■ Study material ■
========

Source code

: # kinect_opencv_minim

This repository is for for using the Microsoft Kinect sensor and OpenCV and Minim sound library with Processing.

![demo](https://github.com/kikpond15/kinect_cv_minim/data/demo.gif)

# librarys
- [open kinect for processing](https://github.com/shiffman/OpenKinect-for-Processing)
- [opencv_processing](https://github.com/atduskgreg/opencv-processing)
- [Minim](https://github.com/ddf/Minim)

========

■ Exercise prompt ■
Transcribe every entry exactly, omitting nothing.

■ Expected answer ■
Source code

: # kinect_opencv_minim

This repository is for for using the Microsoft Kinect sensor and OpenCV and Minim sound library with Processing.

![demo](https://github.com/kikpond15/kinect_cv_minim/data/demo.gif)

# librarys
- [open kinect for processing](https://github.com/shiffman/OpenKinect-for-Processing)
- [opencv_processing](https://github.com/atduskgreg/opencv-processing)
- [Minim](https://github.com/ddf/Minim)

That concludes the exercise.